#### AIM OF THE EXERCISE:
Your task is to transcribe, without alteration, the lines from the top of the material below through the line bearing "Dove $M_k$ è", inclusive.

#### EXERCISE MATERIAL:
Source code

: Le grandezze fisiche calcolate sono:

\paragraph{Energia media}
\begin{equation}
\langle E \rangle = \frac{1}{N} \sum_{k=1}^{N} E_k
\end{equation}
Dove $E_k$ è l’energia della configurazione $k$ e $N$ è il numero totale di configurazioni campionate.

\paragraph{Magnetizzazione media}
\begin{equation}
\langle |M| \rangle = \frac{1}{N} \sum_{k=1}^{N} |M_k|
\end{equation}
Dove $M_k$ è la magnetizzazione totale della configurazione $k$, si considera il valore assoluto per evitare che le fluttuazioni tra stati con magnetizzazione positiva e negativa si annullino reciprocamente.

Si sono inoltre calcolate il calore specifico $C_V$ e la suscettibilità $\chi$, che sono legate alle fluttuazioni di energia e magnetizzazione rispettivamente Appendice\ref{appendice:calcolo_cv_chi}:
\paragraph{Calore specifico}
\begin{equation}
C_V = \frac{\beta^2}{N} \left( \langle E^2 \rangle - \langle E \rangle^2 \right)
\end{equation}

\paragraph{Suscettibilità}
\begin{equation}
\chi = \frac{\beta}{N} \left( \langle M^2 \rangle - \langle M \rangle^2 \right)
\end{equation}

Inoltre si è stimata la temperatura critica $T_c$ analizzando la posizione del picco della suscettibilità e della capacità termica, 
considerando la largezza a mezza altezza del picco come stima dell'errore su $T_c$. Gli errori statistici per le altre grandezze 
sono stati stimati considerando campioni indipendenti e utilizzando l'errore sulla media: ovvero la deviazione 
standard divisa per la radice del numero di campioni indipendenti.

#### EXERCISE SOLUTION:
Source code

: Le grandezze fisiche calcolate sono:

\paragraph{Energia media}
\begin{equation}
\langle E \rangle = \frac{1}{N} \sum_{k=1}^{N} E_k
\end{equation}
Dove $E_k$ è l’energia della configurazione $k$ e $N$ è il numero totale di configurazioni campionate.

\paragraph{Magnetizzazione media}
\begin{equation}
\langle |M| \rangle = \frac{1}{N} \sum_{k=1}^{N} |M_k|
\end{equation}
Dove $M_k$ è la magnetizzazione totale della configurazione $k$, si considera il valore assoluto per evitare che le fluttuazioni tra stati con magnetizzazione positiva e negativa si annullino reciprocamente.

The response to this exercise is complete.